What this task involves: Go through the listing and pick out each line with the word "written" in it.

Start of Data for review

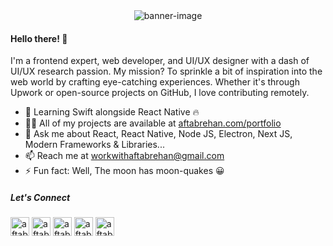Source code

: <div align="center">
 <img src="https://github.com/aftabrehan/aftabrehan/assets/93012310/72074229-e298-4337-9de7-2b450fbb768c" alt="banner-image" />
</div>

#### Hello there! 👋

I'm a frontend expert, web developer, and UI/UX designer with a dash of UI/UX research passion. My mission? To sprinkle a bit of inspiration into the web world by crafting eye-catching experiences. Whether it's through Upwork or open-source projects on GitHub, I love contributing remotely.

- 🌱 Learning Swift alongside React Native 🔥
- 👨‍💻 All of my projects are available at [aftabrehan.com/portfolio](https://aftabrehan.com/portfolio)
- 💬 Ask me about React, React Native, Node JS, Electron, Next JS, Modern Frameworks & Libraries...
- 📫 Reach me at workwithaftabrehan@gmail.com
- ⚡ Fun fact: Well, The moon has moon-quakes 😀

##### Let's Connect

<p>
  <a href="https://linkedin.com/in/aftabrehan" target="_blank"><img src="https://static-00.iconduck.com/assets.00/linkedin-icon-2048x2048-ya5g47j2.png" alt="aftabrehan" height="30" width="30" /></a>
  <a href="https://twitter.com/aftabrehan_" target="_blank"><img src="https://cdn4.iconfinder.com/data/icons/social-media-icons-the-circle-set/48/twitter_circle-512.png" alt="aftabrehan" height="30" width="30" /></a>
  <a href="https://aftabrehan.com" target="_blank"><img src="https://cdn-icons-png.flaticon.com/512/841/841364.png" alt="aftabrehan" height="30" width="30" /></a>
  <a href="mailto:workwithaftabrehan@gmail.com" target="_blank"><img src="https://cdn.iconscout.com/icon/free/png-256/free-mail-1299-1100772.png?f=webp" alt="aftabrehan" height="30" width="30" /></a>
  <a href="https://read.withaftab.com" target="_blank"><img src="https://github-production-user-asset-6210df.s3.amazonaws.com/93012310/239690238-ab455b1f-cf97-43a9-bec3-d69bab860d5e.png" alt="aftabrehan" height="30" width="30" /></a>
</p>
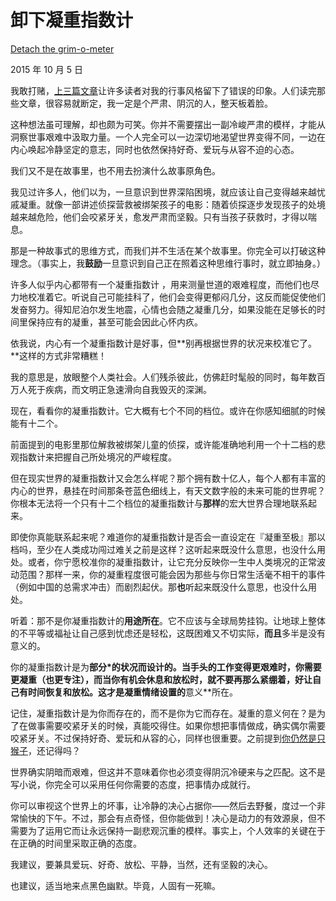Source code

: # 卸下凝重指数计

[Detach the grim-o-meter](https://mindingourway.com/detach-the-grim-o-meter/)

2015 年 10 月 5 日

我敢打赌，[上](https://mindingourway.com/being-unable-to-despair/)[三篇](https://mindingourway.com/see-the-dark-world/)[文章](https://mindingourway.com/choose-without-suffering/)让许多读者对我的行事风格留下了错误的印象。人们读完那些文章，很容易就断定，我一定是个严肃、阴沉的人，整天板着脸。

这种想法虽可理解，却也颇为可笑。你并不需要摆出一副冷峻严肃的模样，才能从洞察世事艰难中汲取力量。一个人完全可以一边深切地渴望世界变得不同，一边在内心唤起冷静坚定的意志，同时也依然保持好奇、爱玩与从容不迫的心态。

我们又不是在故事里，也不用去扮演什么故事原角色。

我见过许多人，他们以为，一旦意识到世界深陷困境，就应该让自己变得越来越忧戚凝重。就像一部讲述侦探营救被绑架孩子的电影：随着侦探逐步发现孩子的处境越来越危险，他们会咬紧牙关，愈发严肃而坚毅。只有当孩子获救时，才得以喘息。

那是一种故事式的思维方式，而我们并不生活在某个故事里。你完全可以打破这种理念。（事实上，我**鼓励**一旦意识到自己正在照着这种思维行事时，就立即抽身。）

许多人似乎内心都带有一个凝重指数计 ，用来测量世道的艰难程度，而他们也尽力地校准着它。听说自己可能挂科了，他们会变得更郁闷几分，这反而能促使他们发奋努力。得知尼泊尔发生地震，心情也会随之凝重几分，如果没能在足够长的时间里保持应有的凝重，甚至可能会因此心怀内疚。

依我说，内心有一个凝重指数计是好事，但**别再根据世界的状况来校准它了。**这样的方式非常糟糕！

我的意思是，放眼整个人类社会。人们残杀彼此，仿佛赶时髦般的同时，每年数百万人死于疾病，而文明正急速滑向自我毁灭的深渊。

现在，看看你的凝重指数计。它大概有七个不同的档位。或许在你感知细腻的时候能有十二个。

前面提到的电影里那位解救被绑架儿童的侦探，或许能准确地利用一个十二档的悲观指数计来把握自己所处境况的严峻程度。

但在现实世界的凝重指数计又会怎么样呢？那个拥有数十亿人，每个人都有丰富的内心的世界，悬挂在时间那条苍蓝色细线上，有天文数字般的未来可能的世界呢？你根本无法将一个只有十二个档位的凝重指数计与**那样**的宏大世界合理地联系起来。

即使你真能联系起来呢？难道你的凝重指数计是否会一直设定在『凝重至极』那以档吗，至少在人类成功闯过难关之前是这样？这听起来既没什么意思，也没什么用处。或者，你宁愿校准你的凝重指数计，让它充分反映你一生中人类境况的正常波动范围？那样一来，你的凝重程度很可能会因为那些与你日常生活毫不相干的事件（例如中国的总需求冲击）而剧烈起伏。那**也**听起来既没什么意思，也没什么用处。

听着：那不是你凝重指数计的**用途所在**。它不应该与全球局势挂钩。让地球上整体的不平等或福祉让自己感到忧虑还是轻松，这既困难又不切实际，**而且**多半是没有意义的。

你的凝重指数计是为**部分*的状况而设计的。当手头的工作变得更艰难时，你需要更凝重（也更专注），而当你有机会休息和放松时，就不要再那么紧绷着，好让自己有时间恢复和放松。这才是凝重情绪设置的**意义**所在。

记住，凝重指数计是为你而存在的，而不是你为它而存在。凝重的意义何在？是为了在做事需要咬紧牙关的时候，真能咬得住。如果你想把事情做成，确实偶尔需要咬紧牙关。不过保持好奇、爱玩和从容的心，同样也很重要。之前提到[你仍然是只猴子](https://mindingourway.com/not-yet-gods/)，还记得吗？

世界确实阴暗而艰难，但这并不意味着你也必须变得阴沉冷硬来与之匹配。这不是写小说，你完全可以采用任何你需要的态度，把事情办成就行。

你可以审视这个世界上的坏事，让冷静的决心占据你——然后去野餐，度过一个非常愉快的下午。不过，那会有点奇怪，但你能做到！决心是动力的有效源泉，但不需要为了运用它而让永远保持一副悲观沉重的模样。事实上，个人效率的关键在于在正确的时间里采取正确的态度。

我建议，要兼具爱玩、好奇、放松、平静，当然，还有坚毅的决心。

也建议，适当地来点黑色幽默。毕竟，人固有一死嘛。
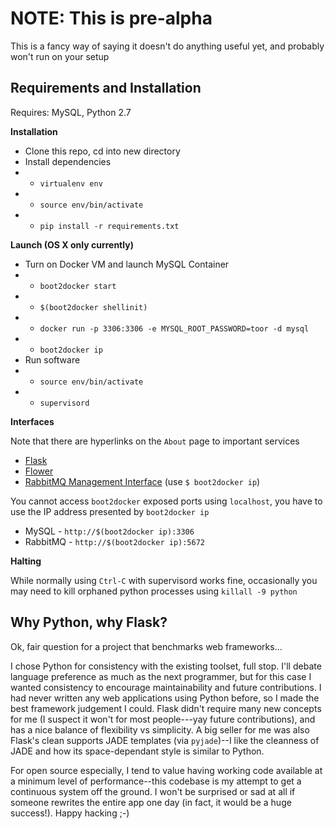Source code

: 
# NOTE: This is pre-alpha

This is a fancy way of saying it doesn't do anything useful yet, and probably won't run on your setup

Requirements and Installation
-----------------------------

Requires: MySQL, Python 2.7

**Installation**

* Clone this repo, cd into new directory
* Install dependencies
* * `virtualenv env`
* * `source env/bin/activate`
* * `pip install -r requirements.txt`

**Launch (OS X only currently)**

* Turn on Docker VM and launch MySQL Container
* * `boot2docker start`
* * `$(boot2docker shellinit)`
* * `docker run -p 3306:3306 -e MYSQL_ROOT_PASSWORD=toor -d mysql`
* * `boot2docker ip`
* Run software
* * `source env/bin/activate`
* * `supervisord`

**Interfaces**

Note that there are hyperlinks on the `About` page to important services

* [Flask](http://127.0.0.1:5000/)
* [Flower](http://localhost:5555/)
* [RabbitMQ Management Interface](http://192.168.59.103:15672/) (use `$ boot2docker ip`)

You cannot access `boot2docker` exposed ports using `localhost`, you
have to use the IP address presented by `boot2docker ip`

* MySQL - `http://$(boot2docker ip):3306`
* RabbitMQ - `http://$(boot2docker ip):5672`

**Halting**

While normally using `Ctrl-C` with supervisord works fine, occasionally
you may need to kill orphaned python processes using `killall -9 python`

Why Python, why Flask?
----------------------

Ok, fair question for a project that benchmarks web frameworks...

I chose Python for consistency with the existing toolset, full stop.
I'll debate language preference as much as the next programmer, but 
for this case I wanted consistency to encourage maintainability and 
future contributions. I had never written any web applications using 
Python before, so I made the best framework judgement I could. 
Flask didn't require many new concepts for me (I suspect it won't for 
most people---yay future contributions), and has a nice balance of 
flexibility vs simplicity. 
A big seller for me was also Flask's clean supports JADE templates
(via `pyjade`)--I like the cleanness of JADE and how its space-dependant 
style is similar to Python. 

For open source especially, I tend to value having
working code available at a minimum level of performance--this 
codebase is my attempt to get a continuous system off the ground.
I won't be surprised or sad at all if someone rewrites the entire 
app one day (in fact, it would be a huge success!). Happy hacking ;-)

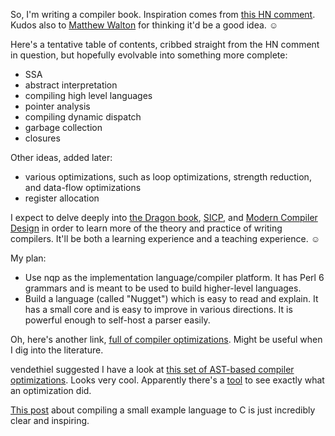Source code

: So, I'm writing a compiler book. Inspiration comes from [this HN comment](http://news.ycombinator.com/item?id=3840545).
Kudos also to [Matthew Walton](http://twitter.com/#!/MaW/status/191172939301920768)
for thinking it'd be a good idea. ☺

Here's a tentative table of contents, cribbed straight from the HN comment in
question, but hopefully evolvable into something more complete:

* SSA
* abstract interpretation
* compiling high level languages
* pointer analysis
* compiling dynamic dispatch
* garbage collection 
* closures

Other ideas, added later:

* various optimizations, such as loop optimizations, strength reduction, and data-flow optimizations
* register allocation

I expect to delve deeply into [the Dragon book](http://www.amazon.com/Compilers-Principles-Techniques-Tools-Edition/dp/0321486811),
[SICP](http://www.amazon.com/Structure-Interpretation-Computer-Programs-Edition/dp/0070004846),
and [Modern Compiler Design](http://www.amazon.com/Modern-Compiler-Design-D-Grune/dp/0471976970) in
order to learn more of the theory and practice of writing compilers. It'll be both a learning
experience and a teaching experience. ☺

My plan:

* Use nqp as the implementation language/compiler platform. It has Perl 6 grammars and is meant
  to be used to build higher-level languages.
* Build a language (called "Nugget") which is easy to read and explain. It has a small core and
  is easy to improve in various directions. It is powerful enough to self-host a parser easily.

Oh, here's another link, [full of compiler optimizations](https://news.ycombinator.com/item?id=6273085). Might be useful when I dig into the literature.

vendethiel suggested I have a look at [this set of AST-based compiler optimizations](https://github.com/estools/esmangle/tree/master/lib/pass). Looks very cool. Apparently there's a [tool](https://github.com/estools/esmangle/tree/master/test/compare) to see exactly what an optimization did.

[This post](http://jozefg.bitbucket.org/posts/2015-03-24-pcf.html) about compiling a small example language to C is just incredibly clear and inspiring.
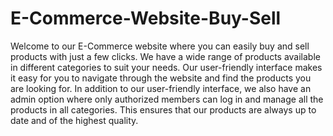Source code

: # E-Commerce-Website-Buy-Sell
Welcome to our E-Commerce website where you can easily buy and sell products with just a few clicks.
We have a wide range of products available in different categories to suit your needs. Our user-friendly interface makes it easy for you to navigate through the website and find the products you are looking for.
In addition to our user-friendly interface, we also have an admin option where only authorized members can log in and manage all the products in all categories. This ensures that our products are always up to date and of the highest quality. 

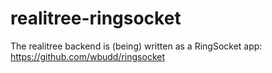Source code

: # realitree-ringsocket
The realitree backend is (being) written as a RingSocket app:
https://github.com/wbudd/ringsocket
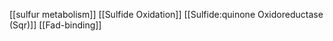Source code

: [[sulfur metabolism]]
[[Sulfide Oxidation]]
[[Sulfide:quinone Oxidoreductase (Sqr)]]
[[Fad-binding]]
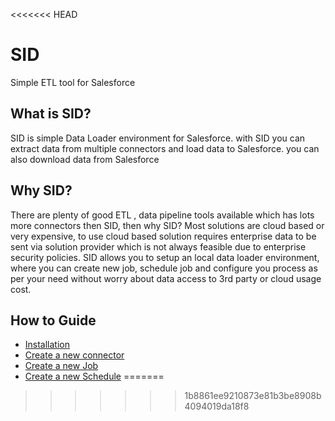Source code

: <<<<<<< HEAD
# SID
Simple ETL tool for Salesforce

## What is SID?
SID is simple Data Loader environment for Salesforce. with SID you can extract data from multiple connectors and load data to Salesforce. you can also download data from Salesforce
## Why SID?
There are plenty of good ETL , data pipeline tools available which has lots more connectors then SID, then why SID? Most solutions are cloud based or very expensive, to use cloud based solution requires enterprise data to be sent via solution provider which is not always feasible due to enterprise security policies. SID allows you to setup an local data loader environment, where you can create new job, schedule job and configure you process as per your need without worry about data access to 3rd party or cloud usage cost.


## How to Guide
* [Installation](doco/install.md)
* [Create a new connector]()
* [Create a new Job]()
* [Create a new Schedule]()
=======
>>>>>>> 1b8861ee9210873e81b3be8908b4094019da18f8
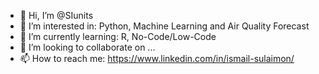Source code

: - 👋 Hi, I’m @SIunits
- 👀 I’m interested in: Python, Machine Learning and Air Quality Forecast
- 🌱 I’m currently learning: R, No-Code/Low-Code
- 💞️ I’m looking to collaborate on ...
- 📫 How to reach me: https://www.linkedin.com/in/ismail-sulaimon/

<!---
SIunits/SIunits is a ✨ special ✨ repository because its `README.md` (this file) appears on your GitHub profile.
You can click the Preview link to take a look at your changes.
--->
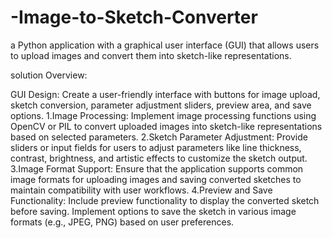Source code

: # -Image-to-Sketch-Converter
a Python application with a graphical user interface (GUI) that allows users to upload images and convert them into sketch-like representations.

solution Overview:

GUI Design: Create a user-friendly interface with buttons for image upload, sketch conversion, parameter adjustment
sliders, preview area, and save options.
1.Image Processing: Implement image processing functions using OpenCV or PIL to convert uploaded images into
sketch-like representations based on selected parameters.
2.Sketch Parameter Adjustment: Provide sliders or input fields for users to adjust parameters like line thickness,
contrast, brightness, and artistic effects to customize the sketch output.
3.Image Format Support: Ensure that the application supports common image formats for uploading images and saving
converted sketches to maintain compatibility with user workflows.
4.Preview and Save Functionality: Include preview functionality to display the converted sketch before saving.
Implement options to save the sketch in various image formats (e.g., JPEG, PNG) based on user preferences.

End of Data for review

Problem solution:
future contributions. I had never written any web applications using 
The realitree backend is (being) written as a RingSocket app:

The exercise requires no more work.